The action of the play takes place in the 1950s over the course of three years, in and around Oxford and in Greece. The back stage team were certainly kept busy with many scene changes and must be praised for their unobtrusive presence, moving large pieces of furniture and delicate crockery with seamless ease. The set was magnificent, and though mentioned in the programme as "rather large, but as we imagined it would seem in the mind of young Douglas", the wardrobe was tremendous, both in stature and the interior design.
Sam Moulton played the part of C.S.Lewis, or Jack as he was known to his friends and family after the loss of his beloved pet dog Jacksie when Lewis was just four years old. I have not had the honour to have seen any of Sam's previous roles, but if they were as encapturing of the audience as this role, I am sorry to have missed them. By opening and closing the play with a 'piece to audience' Sam established a rapport and understanding with the character which remained consistent throughout. Never once was heard a prompt or hesitancy in the flawless delivery of copious script.
Supported throughout by his housemate and brother Major W.H.Lewis, played wonderfully by Chris Durham, the formal brotherly relationship of confirmed bachelors softens as the friendship grows between Jack and the visiting American Joy Gresham, played magnificently by Tracey Nicholls. Tracey embraced the characterisation of the feisty, bright and strong-willed woman, bringing warmth and compassion to the role.
I must also commend the performance by Gabriel Feltham of young Douglas Gresham, in his first role with Wimborne Drama Productions, following a long line of family members to join the company. He is, of course, the lucky one who gets to see inside the wardrobe!
Supported by a magnificent cast, this is a must-see play and is running at the Tivoli Theatre till Saturday 20th, though going by the almost full house on opening night, tickets may be scarce. I also recommend you buy a well produced programme as it is packed with interesting background information.
Sandra Marsden, Scene One
It is a rare production which nudges you to savour every single word.
This one does.
It is hugely thought-provoking but despite the seriousness and sadness there are many moments of humour.
Although William Nicholson's play based on the true story of C S Lewis (Narnia author) and American poet Joy Gresham is pretty well known as it has been screened on TV, shown in the West End and on Broadway and became a film starring Anthony Hopkins, this production at the Tivoli is nonetheless riveting.
It wouldn't be too strong to say that the portrayals by the two leading actors are as good as you would see in any professional production.
From the moment Sam Moulton steps on the stage you know that this is going to be something special as he encapsulates totally the character of C S - or Jack as he was known - Lewis. Tracey Nicholls not only maintains her American accent throughout, she inhabits the persona of the straight talking, yet warm Joy Gresham.
You don't feel they are acting - they are being the characters.

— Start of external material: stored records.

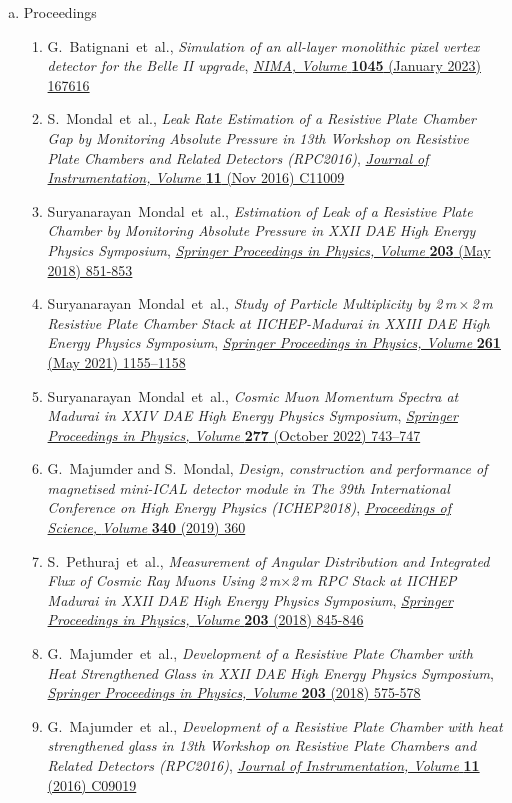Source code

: \documentclass[12pt]{article}
\begin{document}
\begin{enumerate}[b.]
\item Proceedings
  \begin{enumerate}[1.]
  \item G.~Batignani~et~al., \emph{Simulation of an all-layer monolithic pixel vertex detector for the Belle II upgrade}, \href{https://doi.org/10.1016/j.nima.2022.167616}{\emph{NIMA, Volume } \textbf{1045} (January 2023) 167616}
  \item S.~Mondal~et~al., \emph{Leak Rate Estimation of a Resistive Plate Chamber Gap by Monitoring Absolute Pressure in 13th Workshop on Resistive Plate Chambers and Related Detectors (RPC2016)}, \href{https://doi.org/10.1088/1748-0221/11/11/C11009}{\emph{Journal of Instrumentation, Volume } \textbf{11} (Nov 2016) C11009}
  \item Suryanarayan~Mondal~et~al., \emph{Estimation of Leak of a Resistive Plate Chamber by Monitoring Absolute Pressure in XXII DAE High Energy Physics Symposium}, \href{https://doi.org/10.1007/978-3-319-73171-1_207}{\emph{Springer Proceedings in Physics, Volume } \textbf{203} (May 2018) 851-853}
  \item Suryanarayan~Mondal~et~al., \emph{Study of Particle Multiplicity by 2\,m\,$\times$\,2\,m Resistive Plate Chamber Stack at IICHEP-Madurai in XXIII DAE High Energy Physics Symposium}, \href{https://doi.org/10.1007/978-981-33-4408-2_172}{\emph{Springer Proceedings in Physics, Volume } \textbf{261} (May 2021) 1155--1158}
  \item Suryanarayan~Mondal~et~al., \emph{Cosmic Muon Momentum Spectra at Madurai in XXIV DAE High Energy Physics Symposium}, \href{https://doi.org/10.1007/978-981-19-2354-8_134}{\emph{Springer Proceedings in Physics, Volume } \textbf{277} (October 2022) 743--747}
  \item G.~Majumder and S.~Mondal, \emph{Design, construction and performance of magnetised mini-ICAL detector module in The 39th International Conference on High Energy Physics (ICHEP2018)}, \href{https://doi.org/10.22323/1.340.0360}{\emph{Proceedings of Science,} \textit{Volume} \textbf{340} (2019) 360}
  \item S.~Pethuraj~et~al., \emph{Measurement of Angular Distribution and Integrated Flux of Cosmic Ray Muons Using 2\,m$\times$2\,m RPC Stack at IICHEP Madurai in XXII DAE High Energy Physics Symposium}, \href{https://doi.org/10.1007/978-3-319-73171-1_205}{\emph{Springer Proceedings in Physics,} \emph{Volume} \textbf{203} (2018) 845-846}
  \item G.~Majumder~et~al., \emph{Development of a Resistive Plate Chamber with Heat Strengthened Glass in XXII DAE High Energy Physics Symposium}, \href{https://doi.org/10.1007/978-3-319-73171-1_135}{\emph{Springer Proceedings in Physics, Volume} \textbf{203} (2018) 575-578}
  \item  G.~Majumder~et~al., \emph{Development of a Resistive Plate Chamber with heat strengthened glass in 13th Workshop on Resistive Plate Chambers and Related Detectors (RPC2016)}, \href{https://doi.org/10.1088/1748-0221/11/09/C09019}{\emph{Journal of Instrumentation, Volume} \textbf{11} (2016) C09019}
  \end{enumerate}
\end{enumerate}
\newpage
\end{document}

The stage set is cleverly arranged so that the action can move seamlessly from different parts of Oxford in the 1950s to Greece.

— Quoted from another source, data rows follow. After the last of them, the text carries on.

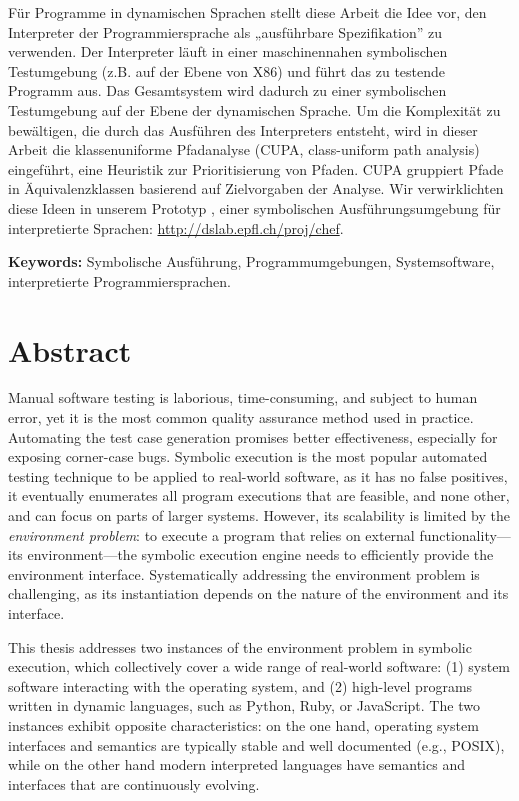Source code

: Für Programme in dynamischen Sprachen stellt diese Arbeit die Idee vor, den Interpreter der Programmiersprache als „ausführbare Spezifikation” zu verwenden. Der Interpreter läuft in einer maschinennahen symbolischen Testumgebung (z.B. auf der Ebene von X86) und führt das zu testende Programm aus. Das Gesamtsystem wird dadurch zu einer symbolischen Testumgebung auf der Ebene der dynamischen Sprache. Um die Komplexität zu bewältigen, die durch das Ausführen des Interpreters entsteht, wird in dieser Arbeit die klassenuniforme Pfadanalyse (CUPA, class-uniform path analysis) eingeführt, eine Heuristik zur Prioritisierung von Pfaden. CUPA gruppiert Pfade in Äquivalenzklassen basierend auf Zielvorgaben der Analyse. Wir verwirklichten diese Ideen in unserem Prototyp \emph{\chef}, einer symbolischen Ausführungsumgebung für interpretierte Sprachen: {\url{http://dslab.epfl.ch/proj/chef}}.

\noindent \textbf{Keywords:} Symbolische Ausführung, Programmumgebungen, Systemsoftware, interpretierte Programmiersprachen.

\chapter*{Abstract}

Manual software testing is laborious, time-consuming, and subject to human error, yet it is the most common quality assurance method used in practice.
%
Automating the test case generation promises better effectiveness, especially for exposing corner-case bugs.
%
Symbolic execution is the most popular automated testing technique to be applied to real-world software, as it has no false positives, it eventually enumerates all program executions that are feasible, and none other, and can focus on parts of larger systems.
%
However, its scalability is limited by the \emph{environment problem}: to execute a program that relies on external functionality---its environment---the symbolic execution engine needs to efficiently provide the environment interface.
%
Systematically addressing the environment problem is challenging, as its instantiation depends on the nature of the environment and its interface.

This thesis addresses two instances of the environment problem in symbolic execution, which collectively cover a wide range of real-world software: (1) system software interacting with the operating system, and (2) high-level programs written in dynamic languages, such as Python, Ruby, or JavaScript.
%
The two instances exhibit opposite characteristics: on the one hand, operating system interfaces and semantics are typically stable and well documented (e.g., POSIX), while on the other hand modern interpreted languages have semantics and interfaces that are continuously evolving.

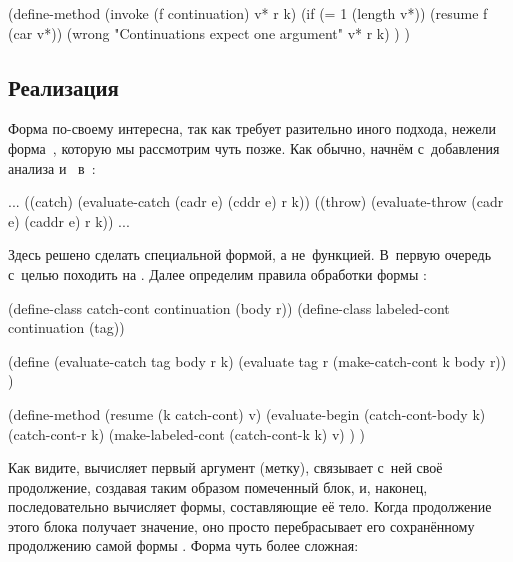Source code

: \begin{code:lisp}
(define-method (invoke (f continuation) v* r k)
  (if (= 1 (length v*))
      (resume f (car v*))
      (wrong "Continuations expect one argument" v* r k) ) )
\end{code:lisp}


\subsection{\texorpdfstring{Реализация \protect{}}{Реализация catch}}%
\label{escape/implementation/ssect:catch}

Форма  по-своему интересна, так как требует разительно иного подхода,
нежели форма~, которую мы рассмотрим чуть позже. Как обычно, начнём
с~добавления анализа  и~ в~:

\begin{code:lisp}
...
((catch) (evaluate-catch (cadr e) (cddr e) r k))
((throw) (evaluate-throw (cadr e) (caddr e) r k))
...
\end{code:lisp}

Здесь решено сделать  специальной формой, а не~функцией. В~первую
очередь с~целью походить на {\CommonLisp}. Далее определим правила обработки
формы :

\begin{code:lisp}
(define-class catch-cont   continuation (body r))
(define-class labeled-cont continuation (tag))

(define (evaluate-catch tag body r k)
  (evaluate tag r (make-catch-cont k body r)) )

(define-method (resume (k catch-cont) v)
  (evaluate-begin (catch-cont-body k)
                  (catch-cont-r k)
                  (make-labeled-cont (catch-cont-k k) v) ) )
\end{code:lisp}

Как видите,  вычисляет первый аргумент (метку), связывает с~ней своё
продолжение, создавая таким образом помеченный блок, и, наконец, последовательно
вычисляет формы, составляющие её тело. Когда продолжение этого блока получает
значение, оно просто перебрасывает его сохранённому продолжению самой формы 
. Форма  чуть более сложная:

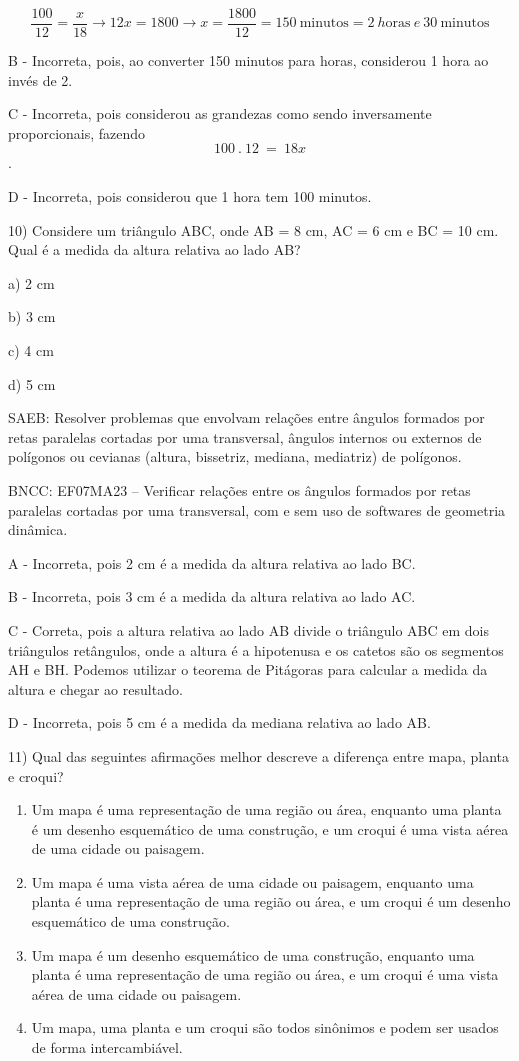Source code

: \[\frac{100}{12} = \frac{x}{18} \rightarrow 12x = 1800 \rightarrow x = \frac{1800}{12} = 150\ \text{minutos} = 2\ h\text{oras}\ e\ 30\ \text{minutos}\]

B - Incorreta, pois, ao converter 150 minutos para horas, considerou 1
hora ao invés de 2.

C - Incorreta, pois considerou as grandezas como sendo inversamente
proporcionais, fazendo \[100\ .\ 12\  = \ 18x\].

D - Incorreta, pois considerou que 1 hora tem 100 minutos.

10) Considere um triângulo ABC, onde AB = 8 cm, AC = 6 cm e BC = 10 cm.
Qual é a medida da altura relativa ao lado AB?

a) 2 cm

b) 3 cm

c) 4 cm

d) 5 cm

SAEB: Resolver problemas que envolvam relações entre ângulos formados
por retas paralelas cortadas por uma transversal, ângulos internos ou
externos de polígonos ou cevianas (altura, bissetriz, mediana,
mediatriz) de polígonos.

BNCC: EF07MA23 -- Verificar relações entre os ângulos formados por retas
paralelas cortadas por uma transversal, com e sem uso de softwares de
geometria dinâmica.

A - Incorreta, pois 2 cm é a medida da altura relativa ao lado BC.

B - Incorreta, pois 3 cm é a medida da altura relativa ao lado AC.

C - Correta, pois a altura relativa ao lado AB divide o triângulo ABC em
dois triângulos retângulos, onde a altura é a hipotenusa e os catetos
são os segmentos AH e BH. Podemos utilizar o teorema de Pitágoras para
calcular a medida da altura e chegar ao resultado.

D - Incorreta, pois 5 cm é a medida da mediana relativa ao lado AB.

11) Qual das seguintes afirmações melhor descreve a diferença entre
mapa, planta e croqui?

\begin{enumerate}
\def\labelenumi{\alph{enumi})}
\item
  Um mapa é uma representação de uma região ou área, enquanto uma planta
  é um desenho esquemático de uma construção, e um croqui é uma vista
  aérea de uma cidade ou paisagem.
\item
  Um mapa é uma vista aérea de uma cidade ou paisagem, enquanto uma
  planta é uma representação de uma região ou área, e um croqui é um
  desenho esquemático de uma construção.
\item
  Um mapa é um desenho esquemático de uma construção, enquanto uma
  planta é uma representação de uma região ou área, e um croqui é uma
  vista aérea de uma cidade ou paisagem.
\item
  Um mapa, uma planta e um croqui são todos sinônimos e podem ser usados
  de forma intercambiável.
\end{enumerate}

Although the two main characters dominate in their excellence, they are more than supported by the other eight actors.
There is Chris Durham who adds humour and empathy as his brother Warnie, David Pile as the crotchety Professor and Gary Paine as the vicar struggling with his conscience.
Gabriel Feltham is - as the part demands - slightly insular as Joy's son Douglas, but he shows that despite his youth he is very comfortable on stage.

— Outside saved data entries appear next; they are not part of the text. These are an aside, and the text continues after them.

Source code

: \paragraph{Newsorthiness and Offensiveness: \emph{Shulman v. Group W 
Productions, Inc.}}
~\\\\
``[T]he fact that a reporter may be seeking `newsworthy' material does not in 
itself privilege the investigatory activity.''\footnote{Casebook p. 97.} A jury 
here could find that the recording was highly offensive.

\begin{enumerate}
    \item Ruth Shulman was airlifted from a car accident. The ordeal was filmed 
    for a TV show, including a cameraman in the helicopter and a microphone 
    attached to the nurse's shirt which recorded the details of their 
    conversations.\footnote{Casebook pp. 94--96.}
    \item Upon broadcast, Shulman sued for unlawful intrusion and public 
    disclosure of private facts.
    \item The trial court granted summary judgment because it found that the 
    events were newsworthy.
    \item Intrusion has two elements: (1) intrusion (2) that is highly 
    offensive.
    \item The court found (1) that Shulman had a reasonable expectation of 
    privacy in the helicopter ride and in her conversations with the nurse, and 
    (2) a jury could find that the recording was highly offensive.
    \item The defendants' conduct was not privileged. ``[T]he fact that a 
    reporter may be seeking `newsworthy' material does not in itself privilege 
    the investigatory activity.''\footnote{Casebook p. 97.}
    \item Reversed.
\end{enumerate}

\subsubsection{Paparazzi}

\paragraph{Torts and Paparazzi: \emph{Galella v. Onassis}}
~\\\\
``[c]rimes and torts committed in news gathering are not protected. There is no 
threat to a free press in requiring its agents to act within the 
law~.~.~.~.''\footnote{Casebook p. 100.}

Other actors have two parts. Colin Pile is one of Jack's friends Alan as well as the doctor, Ken Fletcher is Dr Oakley and a priest, and Ann McColgan-Clark is the registrar and a nurse. Val Mantle has a couple of walk on roles, and is delightful as the Greek waitress.
Director Barry Baynton deserves bucket loads of accolades for this production.
It runs until Saturday. Do get a ticket, it is not to be missed.
However, even if you know the ending, you will need some tissues!